*** Opening DATA SHOWN ***

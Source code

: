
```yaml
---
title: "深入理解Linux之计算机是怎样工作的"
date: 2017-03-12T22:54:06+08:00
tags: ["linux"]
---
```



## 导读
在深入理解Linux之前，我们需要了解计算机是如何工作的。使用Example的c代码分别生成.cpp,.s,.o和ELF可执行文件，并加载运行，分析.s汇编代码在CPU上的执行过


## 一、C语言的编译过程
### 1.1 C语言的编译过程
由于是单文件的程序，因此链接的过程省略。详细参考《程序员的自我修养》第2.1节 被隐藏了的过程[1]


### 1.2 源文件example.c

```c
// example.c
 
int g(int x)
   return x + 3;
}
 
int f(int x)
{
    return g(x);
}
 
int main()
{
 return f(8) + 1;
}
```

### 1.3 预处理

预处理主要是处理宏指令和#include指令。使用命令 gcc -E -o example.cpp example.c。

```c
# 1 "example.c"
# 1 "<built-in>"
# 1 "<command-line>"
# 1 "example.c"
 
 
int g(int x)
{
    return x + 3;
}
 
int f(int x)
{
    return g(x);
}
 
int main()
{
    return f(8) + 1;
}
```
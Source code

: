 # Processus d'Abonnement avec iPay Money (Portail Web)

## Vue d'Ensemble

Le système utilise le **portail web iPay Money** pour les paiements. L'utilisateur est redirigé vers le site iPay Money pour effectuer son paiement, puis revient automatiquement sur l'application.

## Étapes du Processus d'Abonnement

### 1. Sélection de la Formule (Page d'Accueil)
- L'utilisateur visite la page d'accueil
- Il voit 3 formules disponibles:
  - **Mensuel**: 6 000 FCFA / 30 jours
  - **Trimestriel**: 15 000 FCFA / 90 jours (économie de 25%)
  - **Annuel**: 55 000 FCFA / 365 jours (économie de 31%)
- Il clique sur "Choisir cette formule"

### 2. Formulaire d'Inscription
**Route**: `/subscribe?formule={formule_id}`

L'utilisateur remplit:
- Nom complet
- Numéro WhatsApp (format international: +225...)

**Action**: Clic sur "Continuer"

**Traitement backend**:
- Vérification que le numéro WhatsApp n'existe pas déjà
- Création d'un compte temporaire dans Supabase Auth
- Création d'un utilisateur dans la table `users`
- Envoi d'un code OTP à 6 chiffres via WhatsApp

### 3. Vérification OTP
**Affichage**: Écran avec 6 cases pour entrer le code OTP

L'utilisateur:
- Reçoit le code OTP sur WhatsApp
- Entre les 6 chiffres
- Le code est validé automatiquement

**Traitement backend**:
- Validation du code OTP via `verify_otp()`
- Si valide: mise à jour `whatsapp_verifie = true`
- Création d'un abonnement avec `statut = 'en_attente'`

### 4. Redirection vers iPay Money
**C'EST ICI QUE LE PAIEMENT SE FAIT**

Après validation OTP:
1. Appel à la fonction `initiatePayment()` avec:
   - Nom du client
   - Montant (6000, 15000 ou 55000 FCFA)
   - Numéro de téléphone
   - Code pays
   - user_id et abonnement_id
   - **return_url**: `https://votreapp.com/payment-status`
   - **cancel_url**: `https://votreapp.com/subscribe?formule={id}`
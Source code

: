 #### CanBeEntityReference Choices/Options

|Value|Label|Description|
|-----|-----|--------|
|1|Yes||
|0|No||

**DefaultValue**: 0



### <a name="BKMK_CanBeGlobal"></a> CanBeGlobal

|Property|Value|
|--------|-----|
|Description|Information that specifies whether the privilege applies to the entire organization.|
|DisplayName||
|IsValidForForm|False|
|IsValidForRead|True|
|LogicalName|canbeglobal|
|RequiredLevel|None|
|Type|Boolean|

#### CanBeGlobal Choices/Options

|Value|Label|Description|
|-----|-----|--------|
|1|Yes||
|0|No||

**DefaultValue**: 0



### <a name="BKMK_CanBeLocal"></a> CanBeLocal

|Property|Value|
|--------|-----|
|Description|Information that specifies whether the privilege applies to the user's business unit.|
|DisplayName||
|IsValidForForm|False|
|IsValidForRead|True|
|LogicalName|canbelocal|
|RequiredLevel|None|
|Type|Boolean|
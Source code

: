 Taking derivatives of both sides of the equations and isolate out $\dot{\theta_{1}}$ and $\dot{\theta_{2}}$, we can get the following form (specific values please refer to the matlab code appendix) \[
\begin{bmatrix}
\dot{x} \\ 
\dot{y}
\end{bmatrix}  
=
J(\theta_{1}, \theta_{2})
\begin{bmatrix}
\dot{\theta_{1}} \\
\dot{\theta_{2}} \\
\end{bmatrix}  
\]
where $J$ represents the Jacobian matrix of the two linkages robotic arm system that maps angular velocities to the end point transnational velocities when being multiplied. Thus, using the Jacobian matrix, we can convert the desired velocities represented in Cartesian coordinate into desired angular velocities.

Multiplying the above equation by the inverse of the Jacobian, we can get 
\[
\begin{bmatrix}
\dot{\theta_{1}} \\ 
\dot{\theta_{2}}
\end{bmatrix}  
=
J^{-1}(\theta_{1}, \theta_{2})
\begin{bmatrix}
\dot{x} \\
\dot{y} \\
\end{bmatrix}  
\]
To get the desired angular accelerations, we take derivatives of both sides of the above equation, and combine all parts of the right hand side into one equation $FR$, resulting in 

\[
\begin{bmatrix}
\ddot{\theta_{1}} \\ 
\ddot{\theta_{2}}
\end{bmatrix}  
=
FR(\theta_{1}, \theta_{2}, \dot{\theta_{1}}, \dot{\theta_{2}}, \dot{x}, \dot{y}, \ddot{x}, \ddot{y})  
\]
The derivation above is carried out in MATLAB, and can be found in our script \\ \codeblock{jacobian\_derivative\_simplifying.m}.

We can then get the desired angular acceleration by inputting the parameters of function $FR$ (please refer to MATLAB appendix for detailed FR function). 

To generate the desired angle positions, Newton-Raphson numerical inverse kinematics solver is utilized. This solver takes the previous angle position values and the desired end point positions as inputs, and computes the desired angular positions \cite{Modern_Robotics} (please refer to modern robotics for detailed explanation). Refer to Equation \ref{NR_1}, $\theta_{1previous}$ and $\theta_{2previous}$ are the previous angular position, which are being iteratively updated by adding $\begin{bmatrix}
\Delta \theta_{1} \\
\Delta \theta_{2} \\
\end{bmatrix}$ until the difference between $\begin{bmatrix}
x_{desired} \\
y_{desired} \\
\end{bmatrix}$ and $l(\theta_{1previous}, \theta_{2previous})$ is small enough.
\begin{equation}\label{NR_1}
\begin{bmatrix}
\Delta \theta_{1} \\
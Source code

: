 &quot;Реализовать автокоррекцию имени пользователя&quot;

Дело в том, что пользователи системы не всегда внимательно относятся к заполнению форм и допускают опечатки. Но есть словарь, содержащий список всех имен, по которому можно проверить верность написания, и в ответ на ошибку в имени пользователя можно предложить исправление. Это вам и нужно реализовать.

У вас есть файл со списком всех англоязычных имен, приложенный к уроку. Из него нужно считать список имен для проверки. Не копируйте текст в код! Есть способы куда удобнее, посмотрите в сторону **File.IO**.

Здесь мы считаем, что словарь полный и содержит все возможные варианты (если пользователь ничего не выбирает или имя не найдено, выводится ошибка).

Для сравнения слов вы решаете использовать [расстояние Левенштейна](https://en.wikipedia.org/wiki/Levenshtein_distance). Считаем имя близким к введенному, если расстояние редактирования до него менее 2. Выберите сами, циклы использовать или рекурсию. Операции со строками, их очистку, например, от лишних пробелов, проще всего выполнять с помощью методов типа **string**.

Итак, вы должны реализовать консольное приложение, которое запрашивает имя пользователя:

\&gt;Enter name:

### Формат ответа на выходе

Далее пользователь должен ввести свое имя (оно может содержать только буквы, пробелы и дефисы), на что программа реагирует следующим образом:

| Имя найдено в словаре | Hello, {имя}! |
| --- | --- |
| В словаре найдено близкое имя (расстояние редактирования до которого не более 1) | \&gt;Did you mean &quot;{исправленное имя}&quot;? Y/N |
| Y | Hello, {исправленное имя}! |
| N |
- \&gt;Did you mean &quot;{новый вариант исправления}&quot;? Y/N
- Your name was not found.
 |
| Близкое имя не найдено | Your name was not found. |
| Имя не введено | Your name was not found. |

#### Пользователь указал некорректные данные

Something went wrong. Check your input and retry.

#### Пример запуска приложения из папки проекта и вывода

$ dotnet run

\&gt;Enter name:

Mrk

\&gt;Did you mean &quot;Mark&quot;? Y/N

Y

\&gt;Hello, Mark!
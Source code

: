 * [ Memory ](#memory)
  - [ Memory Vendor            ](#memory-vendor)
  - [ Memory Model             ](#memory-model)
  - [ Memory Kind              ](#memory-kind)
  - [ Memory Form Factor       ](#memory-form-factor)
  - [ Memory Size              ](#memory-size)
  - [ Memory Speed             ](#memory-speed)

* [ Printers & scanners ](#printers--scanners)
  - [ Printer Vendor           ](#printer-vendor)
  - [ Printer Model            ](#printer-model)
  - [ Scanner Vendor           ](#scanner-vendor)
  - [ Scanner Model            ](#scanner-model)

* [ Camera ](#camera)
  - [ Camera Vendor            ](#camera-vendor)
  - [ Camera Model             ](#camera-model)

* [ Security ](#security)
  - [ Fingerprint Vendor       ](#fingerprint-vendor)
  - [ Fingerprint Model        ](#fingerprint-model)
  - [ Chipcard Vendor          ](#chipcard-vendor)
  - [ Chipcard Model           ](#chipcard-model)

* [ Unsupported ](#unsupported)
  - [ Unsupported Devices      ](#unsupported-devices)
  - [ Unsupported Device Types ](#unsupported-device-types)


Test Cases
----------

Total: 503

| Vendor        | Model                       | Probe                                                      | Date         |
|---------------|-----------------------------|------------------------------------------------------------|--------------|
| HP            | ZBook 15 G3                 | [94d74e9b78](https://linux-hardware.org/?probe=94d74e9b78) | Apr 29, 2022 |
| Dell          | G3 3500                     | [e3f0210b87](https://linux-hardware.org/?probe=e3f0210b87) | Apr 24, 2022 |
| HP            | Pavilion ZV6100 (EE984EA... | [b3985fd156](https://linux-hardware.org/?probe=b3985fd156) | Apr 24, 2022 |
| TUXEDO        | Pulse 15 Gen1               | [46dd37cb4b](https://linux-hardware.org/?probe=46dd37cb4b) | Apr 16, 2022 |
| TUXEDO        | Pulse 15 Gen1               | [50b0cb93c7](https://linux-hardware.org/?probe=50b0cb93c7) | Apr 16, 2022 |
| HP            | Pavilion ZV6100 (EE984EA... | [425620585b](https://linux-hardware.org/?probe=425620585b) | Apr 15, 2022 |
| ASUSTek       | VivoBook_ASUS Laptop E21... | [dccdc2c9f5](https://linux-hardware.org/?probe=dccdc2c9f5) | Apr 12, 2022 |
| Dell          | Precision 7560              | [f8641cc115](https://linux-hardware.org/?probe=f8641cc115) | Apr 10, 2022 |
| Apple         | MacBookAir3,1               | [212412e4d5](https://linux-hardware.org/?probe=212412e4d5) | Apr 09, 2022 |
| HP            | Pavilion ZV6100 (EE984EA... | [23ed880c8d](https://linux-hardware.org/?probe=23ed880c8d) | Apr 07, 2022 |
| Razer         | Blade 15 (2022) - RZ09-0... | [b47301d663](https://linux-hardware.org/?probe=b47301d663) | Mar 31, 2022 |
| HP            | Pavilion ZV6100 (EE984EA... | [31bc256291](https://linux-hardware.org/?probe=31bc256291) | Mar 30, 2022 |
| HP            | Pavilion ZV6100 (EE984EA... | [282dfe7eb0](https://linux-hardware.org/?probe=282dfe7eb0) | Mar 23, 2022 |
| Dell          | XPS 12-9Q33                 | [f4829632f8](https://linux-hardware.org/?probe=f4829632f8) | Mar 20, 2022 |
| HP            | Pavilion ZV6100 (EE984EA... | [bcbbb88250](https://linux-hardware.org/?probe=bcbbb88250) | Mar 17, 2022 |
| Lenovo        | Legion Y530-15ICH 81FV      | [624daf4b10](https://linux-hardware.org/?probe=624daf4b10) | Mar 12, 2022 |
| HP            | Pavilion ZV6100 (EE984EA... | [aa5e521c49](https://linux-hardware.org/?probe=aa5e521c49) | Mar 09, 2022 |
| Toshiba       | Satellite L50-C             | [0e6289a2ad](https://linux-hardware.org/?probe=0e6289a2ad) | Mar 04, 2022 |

*** Closing DATA SHOWN ***

=== WORK INSTRUCTIONS ===
If a line comes after the one with "Le système utilise", leave it out; reproduce exactly every line of the material from the first up to and including that one.

=== RESULT OF THIS TASK ===
Source code

:
```yaml
---
title: "深入理解Linux之计算机是怎样工作的"
date: 2017-03-12T22:54:06+08:00
tags: ["linux"]
---
```



## 导读
在深入理解Linux之前，我们需要了解计算机是如何工作的。使用Example的c代码分别生成.cpp,.s,.o和ELF可执行文件，并加载运行，分析.s汇编代码在CPU上的执行过


## 一、C语言的编译过程
### 1.1 C语言的编译过程
由于是单文件的程序，因此链接的过程省略。详细参考《程序员的自我修养》第2.1节 被隐藏了的过程[1]


### 1.2 源文件example.c

```c
// example.c
 
int g(int x)
   return x + 3;
}
 
int f(int x)
{
    return g(x);
}
 
int main()
{
 return f(8) + 1;
}
```

### 1.3 预处理

预处理主要是处理宏指令和#include指令。使用命令 gcc -E -o example.cpp example.c。

```c
# 1 "example.c"
# 1 "<built-in>"
# 1 "<command-line>"
# 1 "example.c"
 
 
int g(int x)
{
    return x + 3;
}
 
int f(int x)
{
    return g(x);
}
 
int main()
{
    return f(8) + 1;
}
```
Source code

: # Processus d'Abonnement avec iPay Money (Portail Web)

## Vue d'Ensemble

Le système utilise le **portail web iPay Money** pour les paiements. L'utilisateur est redirigé vers le site iPay Money pour effectuer son paiement, puis revient automatiquement sur l'application.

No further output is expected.